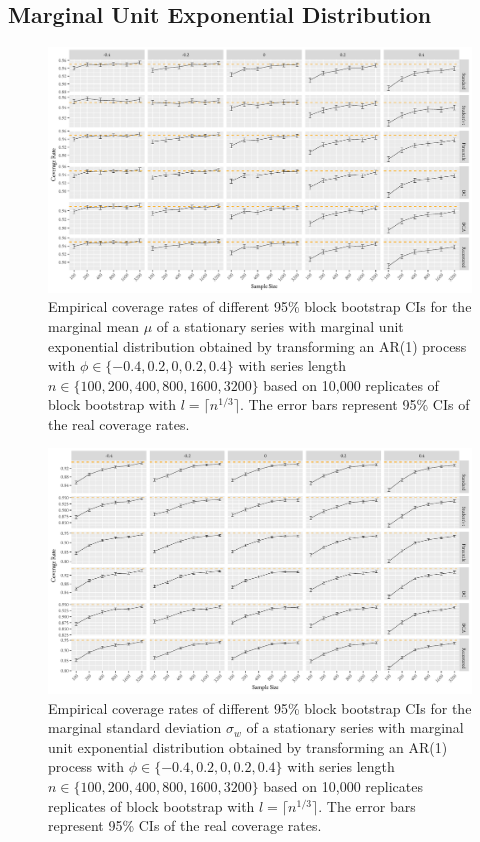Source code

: \documentclass[10pt]{article}
\newcommand{\eds}[1]{\textcolor{red}{EDS: (#1)}}
\newcommand{\mc}[1]{\textcolor{orange}{MC: (#1)}}
\begin{document}
\subsection*{Marginal Unit Exponential Distribution}

\begin{figure}[tbp]
  \centering
  \includegraphics[width=\textwidth]{figures/plot_exp_mu_1}
  \caption{Empirical coverage rates of different 95\% block bootstrap CIs for
    the marginal mean $\mu$ of a stationary series with marginal unit exponential
    distribution obtained by transforming an AR(1) process with
    $\phi \in \{-0.4, 0.2, 0, 0.2, 0.4\}$ with series length
    $n \in \{100, 200, 400, 800, 1600, 3200\}$ based on 10,000 replicates of
    block bootstrap with $l = \lceil n^{1/3} \rceil$. 
    The error bars represent 95\% CIs of the real coverage rates.}
  \label{fig:exp_mu1}
\end{figure}


\begin{figure}[tbp]
  \centering
  \includegraphics[width=\textwidth]{figures/plot_exp_sigma_1}
  \caption{Empirical coverage rates of different 95\% block bootstrap CIs for
    the marginal standard deviation $\sigma_w$ %
    of a stationary series with 
    marginal unit exponential distribution obtained by transforming an AR(1) process
    with $\phi \in \{-0.4, 0.2, 0, 0.2, 0.4\}$ with series length 
    $n \in \{100, 200, 400, 800, 1600, 3200\}$ based on 10,000 replicates 
    replicates of
    block bootstrap with $l = \lceil n^{1/3} \rceil$. 
    The error bars represent 95\% CIs of the real coverage rates.}
  \label{fig:exp_sigma1}
\end{figure}
\end{document}
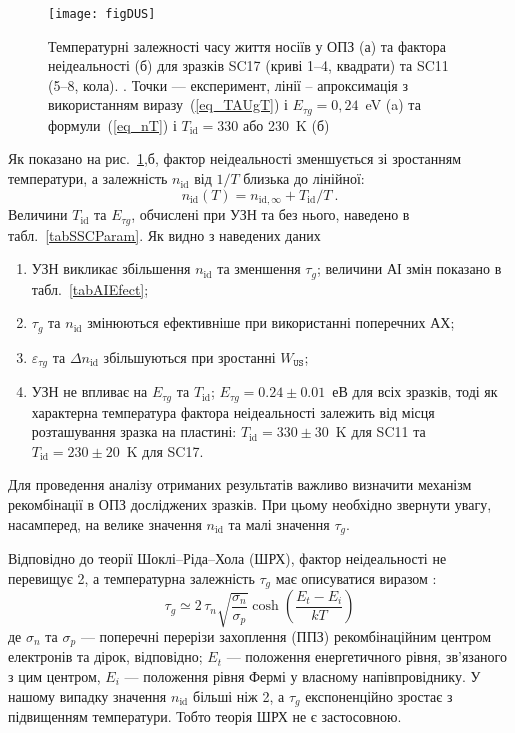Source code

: \begin{figure}
\center
\texttt{[image: figDUS]}%
\caption{\label{figDUS}
Температурні залежності часу життя носіїв у ОПЗ (а) та фактора неідеальності (б)
для зразків SC17 (криві 1--4, квадрати) та SC11 (5--8, кола).
\FigCaptionSSC.
Точки --- експеримент,
лінії -- апроксимація з використанням виразу~(\ref{eq_TAUgT}) і $E_{\tau g}=0,24$~eV (a) та
формули~(\ref{eq_nT}) і $T_\mathrm{id}=330$ або 230~K (б)
}%
\end{figure}

Як показано на рис.~\ref{figDUS},б, фактор неідеальності зменшується зі зростанням температури, а залежність
$n_{\mathrm{id}}$ від $1/T$  близька до лінійної:
\begin{equation}
\label{eq_nT}
    n_{\mathrm{id}}(T)=n_{\mathrm{id},\infty}+T_{\mathrm{id}}/T\:.
\end{equation}
Величини $T_{\mathrm{id}}$ та $E_{\tau g}$, обчислені при УЗН та без нього, наведено в табл.~\ref{tabSSCParam}.
Як видно з наведених даних
\begin{enumerate}[label=\asbuk*),leftmargin=0em,itemindent=1.5em]
\item УЗН викликає збільшення $n_\mathrm{id}$ та зменшення $\tau_{g}$;
   величини АІ змін показано в табл.~\ref{tabAIEfect};
\item $\tau_{g}$ та $n_\mathrm{id}$ змінюються ефективніше при використанні поперечних АХ;
\item $\varepsilon_{\tau g}$ та $\Delta n_\mathrm{id}$ збільшуються при зростанні $W_{\mathtt{US}}$;
\item УЗН не впливає на $E_{\tau g}$ та $T_\mathrm{id}$;
 $E_{\tau g}=0.24\pm0.01$~еВ для всіх зразків,
 тоді як характерна температура фактора неідеальності залежить від місця розташування зразка на пластині: $T_\mathrm{id}=330\pm30$~K для SC11 та $T_\mathrm{id}=230\pm20$~K для SC17.
\end{enumerate}

Для проведення аналізу отриманих результатів важливо визначити механізм рекомбінації в ОПЗ досліджених зразків.
При цьому необхідно звернути увагу, насамперед, на велике значення  $n_{\mathrm{id}}$ та малі значення $\tau_g$.

Відповідно до теорії Шоклі--Ріда--Хола (ШРХ),
фактор неідеальності не перевищує 2, а температурна залежність $\tau_g$ має описуватися виразом \cite{TAUg:Schroder,TAUg:Aharoni}:
\begin{equation}
  \tau_g\simeq2\,\tau_n\sqrt{\frac{\sigma_n}{\sigma_p}}\cosh\left(\frac{E_t-E_i}{kT}\right)
\end{equation}
де
$\sigma_n$ та $\sigma_p$ --- поперечні перерізи захоплення (ППЗ) рекомбінаційним центром електронів та дірок, відповідно;
$E_t$ --- положення енергетичного рівня, зв'язаного з цим центром,
$E_i$  --- положення рівня Фермі у власному напівпровіднику.
У нашому випадку значення $n_{\mathrm{id}}$ більші ніж 2,
а $\tau_g$ експоненційно зростає з підвищенням температури.
Тобто теорія ШРХ не є застосовною.

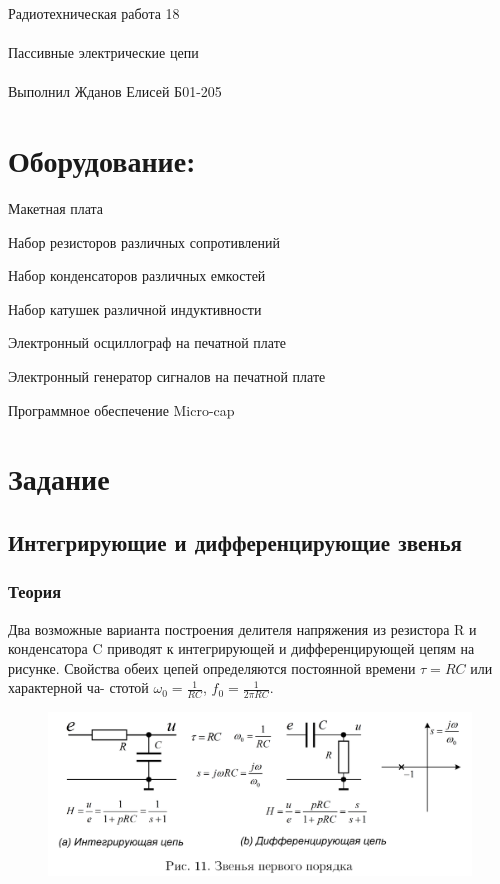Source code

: \documentclass{astroedu-lab}
\begin{document}
\pagestyle{plain}

\begin{problem}{\huge Радиотехническая работа 18\\\\Пассивные электрические цепи\\\\Выполнил Жданов Елисей Б01-205}

\section{Оборудование:}

Макетная плата

Набор резисторов различных сопротивлений

Набор конденсаторов различных емкостей

Набор катушек различной индуктивности

Электронный осциллограф на печатной плате

Электронный генератор сигналов на печатной плате

Программное обеспечение Micro-cap

\section{Задание}

\subsection{Интегрирующие и дифференцирующие звенья}

\subsubsection{Теория}

Два возможные варианта построения делителя напряжения
из резистора R и конденсатора C приводят к интегрирующей
и дифференцирующей цепям на рисунке. Свойства обеих цепей
определяются постоянной времени $\tau = RC$ или характерной ча-
стотой $\omega_0 = \frac{1}{RC}$, $f_0 = \frac{1}{2 \pi R C}$.

\newpage

\begin{figure}[!h]
	\centering
	\includegraphics[width=1\textwidth]{1_1.png}
	\label{fig:boiler}
\end{figure}


\end{problem}
\end{document}
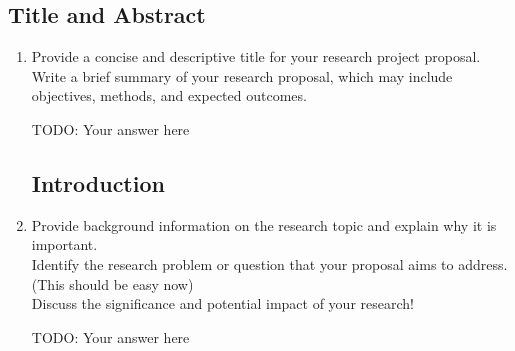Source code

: \documentclass[letterpaper,11pt]{article}
\begin{document}
\subsection{Title and Abstract}
\begin{enumerate}
    \item 
    Provide a concise and descriptive title for your research project proposal. \\
    Write a brief summary of your research proposal, which may include objectives, methods, and expected outcomes.
    \begin{tcolorbox}
TODO: Your answer here
\newline
\newline
\newline
\newline
\newline
\newline
\newline
\newline
\newline
\newline
\newline
\end{tcolorbox}

\subsection{Introduction}
\item 
    Provide background information on the research topic and explain why it is important. \\
    Identify the research problem or question that your proposal aims to address. (This should be easy now) \\
    Discuss the significance and potential impact of your research! \\
\begin{tcolorbox}
TODO: Your answer here
\newline
\newline
\newline
\newline
\newline
\newline
\newline
\newline
\newline
\end{tcolorbox}


\end{enumerate}
\end{document}
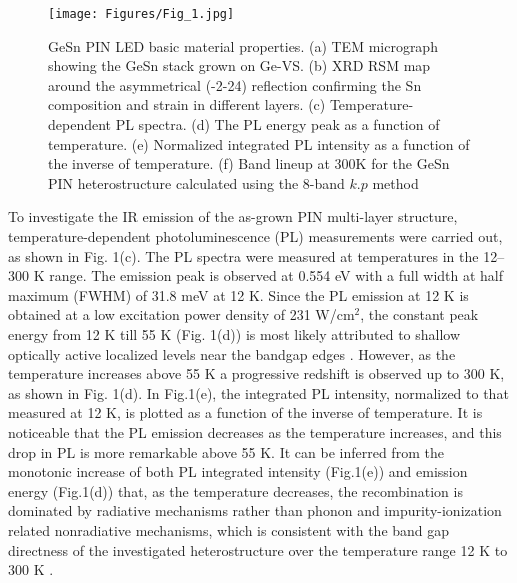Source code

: \bigskip

\begin{figure}[htbp]
\centering
\texttt{[image: Figures/Fig\_1.jpg]}
\caption{GeSn PIN LED basic material properties. (a) TEM micrograph showing the GeSn stack grown on Ge-VS. (b) XRD RSM map around the asymmetrical (-2-24) reflection confirming the Sn composition and strain in different layers. (c) Temperature-dependent PL spectra. (d) The PL energy peak as a function of temperature. (e) Normalized integrated PL intensity as a function of the inverse of temperature. (f) Band lineup at 300K for the GeSn PIN heterostructure calculated using the 8-band $k.p$ method}
\label{fig:Fig__1}
\end{figure}


\bigskip

To investigate the IR emission of the as-grown PIN multi-layer structure, temperature-dependent photoluminescence (PL) measurements were carried out, as shown in  Fig. 1(c). The PL spectra were measured at temperatures in the 12--300 K range. The emission peak is observed at 0.554 eV with a full width at half maximum (FWHM) of 31.8 meV at 12 K. Since the PL emission at 12 K is obtained at a low excitation power density of 231 W/cm$^2$, the constant peak energy from 12 K till 55 K (Fig. 1(d)) is most likely attributed to shallow optically active localized levels near the bandgap edges \cite{assali2021midinfrared}.
However, as the temperature increases above 55 K a progressive redshift is observed up to 300 K, as shown in Fig. 1(d).  In Fig.1(e), the integrated PL intensity, normalized to that measured at 12 K, is plotted as a function of the inverse of temperature. It is noticeable that the PL emission decreases as the temperature increases, and this drop in PL is more remarkable above 55 K. It can be inferred from the monotonic increase of both PL integrated intensity (Fig.1(e)) and emission energy (Fig.1(d)) that, as the temperature decreases, the recombination is dominated by radiative mechanisms rather than phonon and impurity-ionization related nonradiative mechanisms, which is consistent with the band gap directness of the investigated heterostructure over the temperature range 12 K to 300 K \cite{assali2021midinfrared}.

Exercise description »
One stretch of the lines above is wanted, from the line that contains "лінії -- апроксимація" through the line that contains "використанні поперечних АХ;". Output it exactly.

Exercise response »
лінії -- апроксимація з використанням виразу~(\ref{eq_TAUgT}) і $E_{\tau g}=0,24$~eV (a) та
формули~(\ref{eq_nT}) і $T_\mathrm{id}=330$ або 230~K (б)
}%
\end{figure}

Як показано на рис.~\ref{figDUS},б, фактор неідеальності зменшується зі зростанням температури, а залежність
$n_{\mathrm{id}}$ від $1/T$  близька до лінійної:
\begin{equation}
\label{eq_nT}
    n_{\mathrm{id}}(T)=n_{\mathrm{id},\infty}+T_{\mathrm{id}}/T\:.
\end{equation}
Величини $T_{\mathrm{id}}$ та $E_{\tau g}$, обчислені при УЗН та без нього, наведено в табл.~\ref{tabSSCParam}.
Як видно з наведених даних
\begin{enumerate}[label=\asbuk*),leftmargin=0em,itemindent=1.5em]
\item УЗН викликає збільшення $n_\mathrm{id}$ та зменшення $\tau_{g}$;
   величини АІ змін показано в табл.~\ref{tabAIEfect};
\item $\tau_{g}$ та $n_\mathrm{id}$ змінюються ефективніше при використанні поперечних АХ;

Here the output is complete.